Below are some entries. Copy each line that holds the string "well".

— DATA —
.....
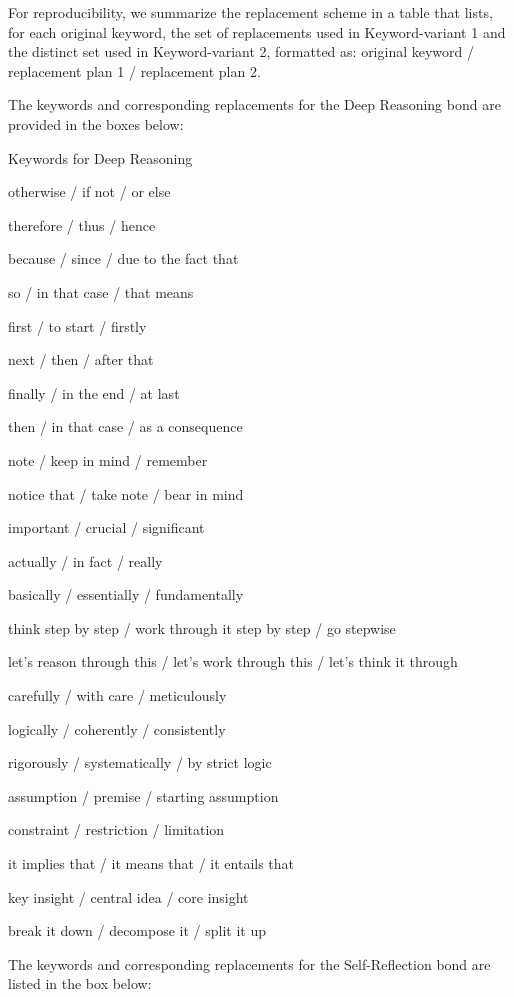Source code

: For reproducibility, we summarize the replacement scheme in a table that lists, for each original keyword, the set of replacements used in Keyword-variant 1 and the distinct set used in Keyword-variant 2, formatted as: original keyword / replacement plan 1 / replacement plan 2.

The keywords and corresponding replacements for the Deep Reasoning bond are provided in the boxes below:
\begin{PromptBox}{Keywords for Deep Reasoning}


otherwise / if not / or else

therefore / thus / hence

because / since / due to the fact that

so / in that case / that means

first / to start / firstly

next / then / after that

finally / in the end / at last

then / in that case / as a consequence

note / keep in mind / remember

notice that / take note / bear in mind 

important / crucial / significant

actually / in fact / really

basically / essentially / fundamentally 

think step by step / work through it step by step / go stepwise

let's reason through this / let's work through this / let's think it through

carefully / with care / meticulously

logically / coherently / consistently

rigorously / systematically / by strict logic

assumption / premise / starting assumption

constraint / restriction / limitation

it implies that / it means that / it entails that

key insight / central idea / core insight

break it down / decompose it / split it up



\end{PromptBox}


The keywords and corresponding replacements for the Self-Reflection bond are listed in the box below:

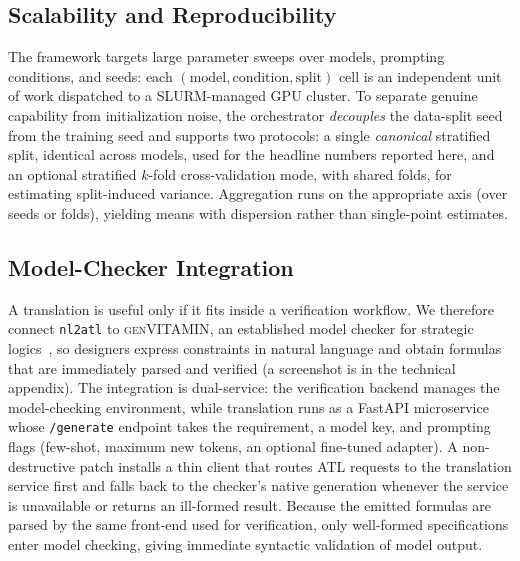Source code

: \subsection{Scalability and Reproducibility}
\label{subsec:scale}
The framework targets large parameter sweeps over models, prompting conditions, and seeds: each $(\text{model}, \text{condition}, \text{split})$ cell is an independent unit of work dispatched to a SLURM-managed GPU cluster. To separate genuine capability from initialization noise, the orchestrator \emph{decouples} the data-split seed from the training seed and supports two protocols: a single \emph{canonical} stratified split, identical across models, used for the headline numbers reported here, and an optional stratified $k$-fold cross-validation mode, with shared folds, for estimating split-induced variance. Aggregation runs on the appropriate axis (over seeds or folds), yielding means with dispersion rather than single-point estimates.

\subsection{Model-Checker Integration}
\label{subsec:integration}
A translation is useful only if it fits inside a verification workflow. We therefore connect \texttt{nl2atl} to \textsc{genVITAMIN}, an established model checker for strategic logics~\cite{DBLP:conf/ifaamas/0001M25}, so designers express constraints in natural language and obtain formulas that are immediately parsed and verified (a screenshot is in the technical appendix). The integration is dual-service: the verification backend manages the model-checking environment, while translation runs as a FastAPI microservice whose \texttt{/generate} endpoint takes the requirement, a model key, and prompting flags (few-shot, maximum new tokens, an optional fine-tuned adapter). A non-destructive patch installs a thin client that routes ATL requests to the translation service first and falls back to the checker's native generation whenever the service is unavailable or returns an ill-formed result. Because the emitted formulas are parsed by the same front-end used for verification, only well-formed specifications enter model checking, giving immediate syntactic validation of model output.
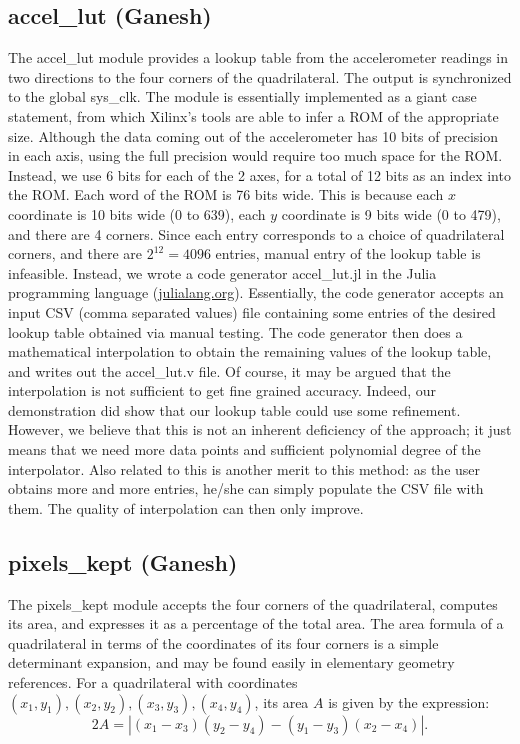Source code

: \documentclass{article}
\begin{document}
\subsection{accel\_lut (Ganesh)}
The accel\_lut module provides a lookup table from the accelerometer readings in two directions to the four corners of the quadrilateral.
The output is synchronized to the global sys\_clk.
The module is essentially implemented as a giant case statement, from which Xilinx's tools are able to infer a ROM of the appropriate size.
Although the data coming out of the accelerometer has 10 bits of precision in each axis,
using the full precision would require too much space for the ROM.
Instead, we use 6 bits for each of the 2 axes, for a total of 12 bits as an index into the ROM.
Each word of the ROM is 76 bits wide.
This is because each $x$ coordinate is 10 bits wide (0 to 639), each $y$ coordinate is 9 bits wide (0 to 479), and there are 4 corners.
Since each entry corresponds to a choice of quadrilateral corners, and there are $2^{12} = 4096$ entries, manual entry of the lookup table is infeasible.
Instead, we wrote a code generator accel\_lut.jl in the Julia programming language (\url{julialang.org}).
Essentially, the code generator accepts an input CSV (comma separated values) file containing some entries of the desired lookup table obtained via manual testing.
The code generator then does a mathematical interpolation to obtain the remaining values of the lookup table, and writes out the accel\_lut.v file.
Of course, it may be argued that the interpolation is not sufficient to get fine grained accuracy.
Indeed, our demonstration did show that our lookup table could use some refinement.
However, we believe that this is not an inherent deficiency of the approach; it just means that we need more data points and sufficient polynomial degree of the interpolator.
Also related to this is another merit to this method: as the user obtains more and more entries,
he/she can simply populate the CSV file with them.
The quality of interpolation can then only improve.

\subsection{pixels\_kept (Ganesh)}
The pixels\_kept module accepts the four corners of the quadrilateral, computes its area, and expresses it as a percentage of the total area.
The area formula of a quadrilateral in terms of the coordinates of its four corners is a simple determinant expansion,
and may be found easily in elementary geometry references.
For a quadrilateral with coordinates $(x_1, y_1), (x_2, y_2), (x_3, y_3), (x_4, y_4)$, its area $A$ is given by the expression:
\begin{equation}
    2A = | (x_1 - x_3)(y_2 - y_4) - (y_1 - y_3)(x_2 - x_4) |.
\end{equation}
\end{document}
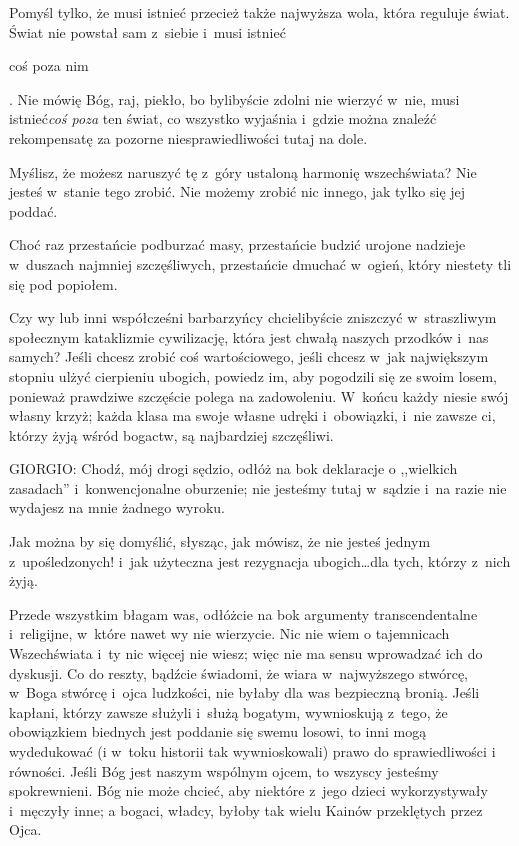 \documentclass[oneside,polish,11pt,sfheadings]{mwbk}
\begin{document}
 
Pomyśl tylko, że musi istnieć przecież także najwyższa wola, która reguluje świat. Świat nie powstał sam z~siebie i~musi
istnieć \begin{itshape}coś poza nim \end{itshape}. Nie mówię Bóg, raj, piekło, bo bylibyście
zdolni nie wierzyć w~nie, musi istnieć\textit{coś poza} ten świat, co wszystko wyjaśnia i~gdzie można znaleźć
rekompensatę za pozorne niesprawiedliwości tutaj na dole. 

 
Myślisz, że możesz naruszyć tę z~góry ustaloną harmonię wszechświata? Nie jesteś w~stanie tego zrobić. Nie możemy zrobić
nic innego, jak tylko się jej poddać. 

 
Choć raz przestańcie podburzać masy, przestańcie budzić urojone nadzieje w~duszach najmniej szczęśliwych, przestańcie
dmuchać w~ogień, który niestety tli się pod popiołem. 

 
Czy wy lub inni współcześni barbarzyńcy chcielibyście zniszczyć w~straszliwym społecznym kataklizmie cywilizację, która
jest chwałą naszych przodków i~nas samych? Jeśli chcesz zrobić coś wartościowego, jeśli chcesz w~jak największym
stopniu ulżyć cierpieniu ubogich, powiedz im, aby pogodzili się ze swoim losem, ponieważ prawdziwe szczęście polega na
zadowoleniu. W~końcu każdy niesie swój własny krzyż; każda klasa ma swoje własne udręki i~obowiązki, i~nie zawsze ci,
którzy żyją wśród bogactw, są najbardziej szczęśliwi. 




 
\noindent GIORGIO: Chodź, mój drogi sędzio, odłóż na bok deklaracje o ,,wielkich zasadach'' i~konwencjonalne oburzenie; nie jesteśmy
tutaj w~sądzie i~na razie nie wydajesz na mnie żadnego wyroku. 

 
Jak można by się domyślić, słysząc, jak mówisz, że nie jesteś jednym z~upośledzonych! i~jak użyteczna jest rezygnacja
ubogich\ldots dla tych, którzy z~nich żyją. 

 
Przede wszystkim błagam was, odłóżcie na bok argumenty transcendentalne i~religijne, w~które nawet wy nie wierzycie. Nic
nie wiem o tajemnicach Wszechświata i~ty nic więcej nie wiesz; więc nie ma sensu wprowadzać ich do dyskusji. Co do
reszty, bądźcie świadomi, że wiara w~najwyższego stwórcę, w~Boga stwórcę i~ojca ludzkości, nie byłaby dla was
bezpieczną bronią. Jeśli kapłani, którzy zawsze służyli i~służą bogatym, wywnioskują z~tego, że obowiązkiem biednych
jest poddanie się swemu losowi, to inni mogą wydedukować (i w~toku historii tak wywnioskowali) prawo do sprawiedliwości
i równości. Jeśli Bóg jest naszym wspólnym ojcem, to wszyscy jesteśmy spokrewnieni. Bóg nie może chcieć, aby niektóre z~jego dzieci wykorzystywały i~męczyły inne; a bogaci, władcy, byłoby tak wielu Kainów przeklętych przez Ojca. 
\end{document}
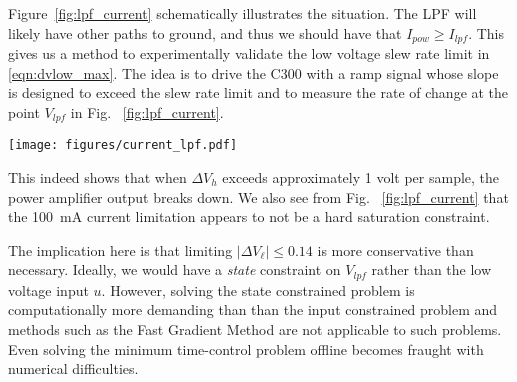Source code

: \documentclass[journal,12pt,twocolumn,twoside]{IEEEtran/IEEEtran}
\begin{document}
Figure~\ref{fig:lpf_current} schematically illustrates the situation. The LPF will likely have other paths to ground, and thus we should have that $I_{pow} \geq I_{lpf}$. This gives us a method to experimentally validate the low voltage slew rate limit in \eqref{eqn:dvlow_max}. The idea is to drive the C300 with a ramp signal whose slope is designed to exceed the slew rate limit and to measure the rate of change at the point $V_{lpf}$ in Fig. ~\ref{fig:lpf_current}. 
\begin{figure*}
  \begin{minipage}{0.4\textwidth}
    \texttt{[image: figures/current\_lpf.pdf]}
    \caption{Schematic representation of  LPF.}
    \label{fig:lpf_current}
  \end{minipage}
\hfill
  \begin{minipage}{0.6\textwidth}
    
    \caption{Schematic representation of  LPF.}
    \label{fig:lpf_current}
  \end{minipage}
\end{figure*}
This indeed shows that when $\Delta V_h$ exceeds approximately 1 volt per sample, the power amplifier output breaks down. We also see from Fig. ~\ref{fig:lpf_current} that the 100~mA current limitation appears to not be a hard saturation constraint. 

The implication here is that limiting $|\Delta V_{\ell}|\leq 0.14$ is more conservative than necessary. Ideally, we would have a \emph{state} constraint on $V_{lpf}$ rather than the low voltage input $u$. However, solving the state constrained problem is computationally more demanding than than the input constrained problem and methods such as the Fast Gradient Method are not applicable to such problems. Even solving the minimum time-control problem offline becomes fraught with numerical difficulties. 

\end{document}
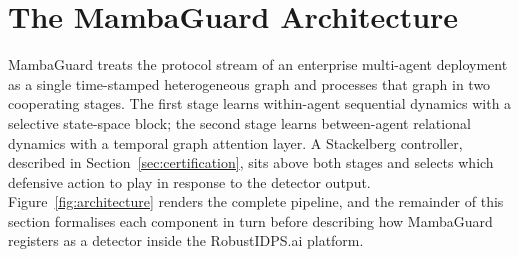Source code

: \documentclass[journal,10pt,twocolumn]{IEEEtran}
\begin{document}
\section{The MambaGuard Architecture}
\label{sec:architecture}

MambaGuard treats the protocol stream of an enterprise multi-agent deployment as a single time-stamped heterogeneous graph and processes that graph in two cooperating stages. The first stage learns within-agent sequential dynamics with a selective state-space block; the second stage learns between-agent relational dynamics with a temporal graph attention layer. A Stackelberg controller, described in Section~\ref{sec:certification}, sits above both stages and selects which defensive action to play in response to the detector output. Figure~\ref{fig:architecture} renders the complete pipeline, and the remainder of this section formalises each component in turn before describing how MambaGuard registers as a detector inside the RobustIDPS.ai platform.
\end{document}
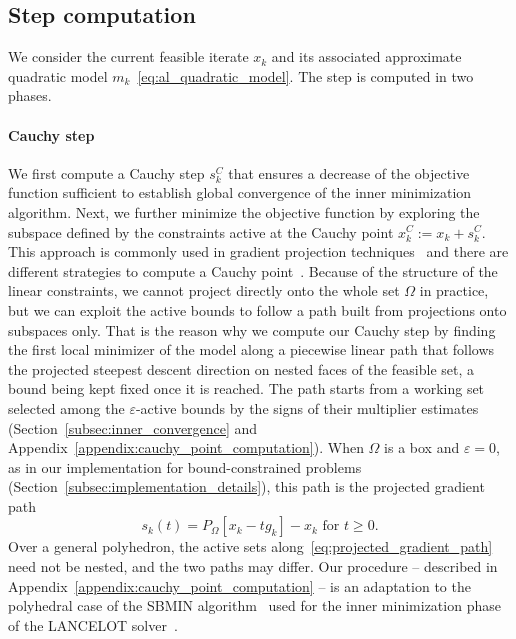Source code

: \documentclass{article}
\numberwithin{equation}{section}
\newcommand{\proj}[2]{P_{#1} \left[ {#2} \right]} %
\theoremstyle{plain}
\begin{document}
	\subsection{Step computation}\label{subsec:step_computation}

	We consider the current feasible iterate $x_k$ and its associated approximate quadratic model $m_k$~\eqref{eq:al_quadratic_model}. The step is computed in two phases. 

\paragraph*{Cauchy step} We first compute a Cauchy step $s_k^C$ that ensures a decrease of the objective function sufficient to establish global convergence of the inner minimization algorithm. Next, we further minimize the objective function by exploring the subspace defined by the constraints active at the Cauchy point $x_k^C:=x_k+s_k^C$. This approach is commonly used in gradient projection techniques~\cite[Section~16.7]{nocedalwright:2006} and there are different strategies to compute a Cauchy point~\cite{conn-etal:1988b,moretoraldo:1991,linmore:1999a}. Because of the structure of the linear constraints, we cannot project directly onto the whole set $\Omega$ in practice, but we can exploit the active bounds to follow a path built from projections onto subspaces only. That is the reason why we compute our Cauchy step by finding the first local minimizer of the model along a piecewise linear path that follows the projected steepest descent direction on nested faces of the feasible set, a bound being kept fixed once it is reached. The path starts from a working set selected among the $\varepsilon$-active bounds by the signs of their multiplier estimates (Section~\ref{subsec:inner_convergence} and Appendix~\ref{appendix:cauchy_point_computation}). When $\Omega$ is a box and $\varepsilon = 0$, as in our implementation for bound-constrained problems (Section~\ref{subsec:implementation_details}), this path is the projected gradient path
\begin{equation}\label{eq:projected_gradient_path}
	s_k(t)=\proj{\Omega}{x_k-tg_k}-x_k \text{ for } t\ge 0.
\end{equation}
Over a general polyhedron, the active sets along~\eqref{eq:projected_gradient_path} need not be nested, and the two paths may differ.
Our procedure -- described in Appendix~\ref{appendix:cauchy_point_computation} -- is an adaptation to the polyhedral case of the SBMIN algorithm~\cite{conn-etal:1988b} used for the inner minimization phase of the LANCELOT solver~\cite{conn-etal:1992}.
\end{document}
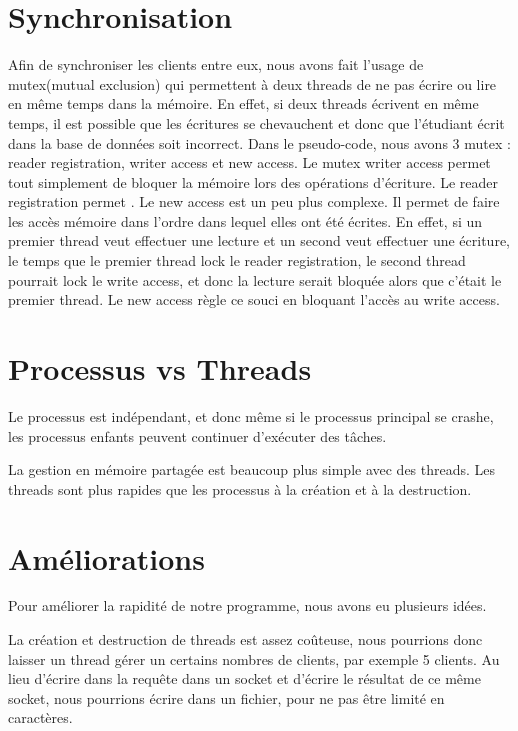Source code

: \documentclass[utf8]{article}
\begin{document}
\section{Synchronisation}
\par
\indent

Afin de synchroniser les clients entre eux, nous avons fait l'usage de mutex(mutual exclusion) qui permettent 
à deux threads de ne pas écrire ou lire en même temps dans la mémoire.
En effet, si deux threads écrivent en même temps, il est possible que les écritures se chevauchent et donc que l'étudiant écrit dans la base de données soit incorrect.
\newline
Dans le pseudo-code, nous avons 3 mutex : reader registration, writer access et new access.
Le mutex writer access permet tout simplement de bloquer la mémoire lors des opérations d'écriture. Le reader registration permet .
Le new access est un peu plus complexe. Il permet de faire les accès mémoire dans l'ordre dans lequel elles ont été écrites.
En effet, si un premier thread veut effectuer une lecture et un second veut effectuer une écriture, le temps que le premier thread lock le reader registration, le second 
thread pourrait lock le write access, et donc la lecture serait bloquée alors que c'était le premier thread.
Le new access règle ce souci en bloquant l'accès au write access.
\par
\section{Processus vs Threads}
\par
\indent

Le processus est indépendant, et donc même si le processus principal se crashe, les processus enfants peuvent continuer d'exécuter des tâches.

La gestion en mémoire partagée est beaucoup plus simple avec des threads.
Les threads sont plus rapides que les processus à la création et à la destruction.

\par
\section{Améliorations}
\par
\indent

Pour améliorer la rapidité de notre programme, nous avons eu plusieurs idées.

La création et destruction de threads est assez coûteuse, nous pourrions donc laisser un thread gérer un certains nombres de clients, par exemple 5 clients.
Au lieu d'écrire dans la requête dans un socket et d'écrire le résultat de ce même socket, nous pourrions écrire dans un fichier, pour ne pas être limité en caractères.
\end{document}
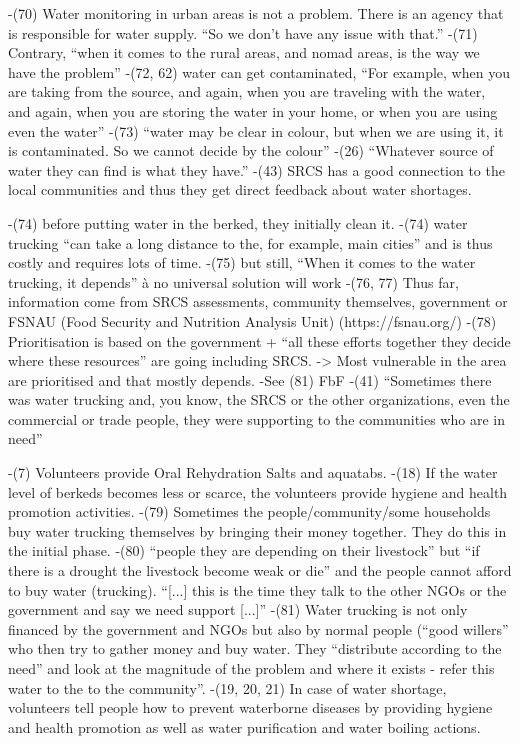 -(70) Water monitoring in urban areas is not a problem. There is an agency that is responsible for water supply. “So we don't have any issue with that.”
-(71) Contrary, “when it comes to the rural areas, and nomad areas, is the way we have the problem”
-(72, 62) water can get contaminated, “For example, when you are taking from the source, and again, when you are traveling with the water, and again, when you are storing the water in your home, or when you are using even the water”
-(73) “water may be clear in colour, but when we are using it, it is contaminated. So we cannot decide by the colour”
-(26) “Whatever source of water they can find is what they have.”
-(43) SRCS has a good connection to the local communities and thus they get direct feedback about water shortages.

-(74) before putting water in the berked, they initially clean it.
-(74) water trucking “can take a long distance to the, for example, main cities” and is thus costly and requires lots of time.
-(75) but still, “When it comes to the water trucking, it depends” à no universal solution will work
-(76, 77) Thus far, information come from SRCS assessments, community themselves, government or FSNAU (Food Security and Nutrition Analysis Unit) (https://fsnau.org/)
-(78) Prioritisation is based on the government + “all these efforts together they decide where these resources” are going including SRCS. -> Most vulnerable in the area are prioritised and that mostly depends.
-See (81) FbF
-(41) “Sometimes there was water trucking and, you know, the SRCS or the other organizations, even the commercial or trade people, they were supporting to the communities who are in need”

-(7) Volunteers provide Oral Rehydration Salts and aquatabs.
-(18) If the water level of berkeds becomes less or scarce, the volunteers provide hygiene and health promotion activities.
-(79) Sometimes the people/community/some households buy water trucking themselves by bringing their money together. They do this in the initial phase.
-(80) “people they are depending on their livestock” but “if there is a drought the livestock become weak or die” and the people cannot afford to buy water (trucking). “[...] this is the time they talk to the other NGOs or the government and say we need support [...]”
-(81) Water trucking is not only financed by the government and NGOs but also by normal people (“good willers” who then try to gather money and buy water. They “distribute according to the need” and look at the magnitude of the problem and where it exists - refer this water to the to the community”.
-(19, 20, 21) In case of water shortage, volunteers tell people how to prevent waterborne diseases by providing hygiene and health promotion as well as water purification and water boiling actions.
.....
— RESULT OF THE EXERCISE —
A translation is useful only if it fits inside a verification workflow. We therefore connect \texttt{nl2atl} to \textsc{genVITAMIN}, an established model checker for strategic logics~\cite{DBLP:conf/ifaamas/0001M25}, so designers express constraints in natural language and obtain formulas that are immediately parsed and verified (a screenshot is in the technical appendix). The integration is dual-service: the verification backend manages the model-checking environment, while translation runs as a FastAPI microservice whose \texttt{/generate} endpoint takes the requirement, a model key, and prompting flags (few-shot, maximum new tokens, an optional fine-tuned adapter). A non-destructive patch installs a thin client that routes ATL requests to the translation service first and falls back to the checker's native generation whenever the service is unavailable or returns an ill-formed result. Because the emitted formulas are parsed by the same front-end used for verification, only well-formed specifications enter model checking, giving immediate syntactic validation of model output.
-(19, 20, 21) In case of water shortage, volunteers tell people how to prevent waterborne diseases by providing hygiene and health promotion as well as water purification and water boiling actions.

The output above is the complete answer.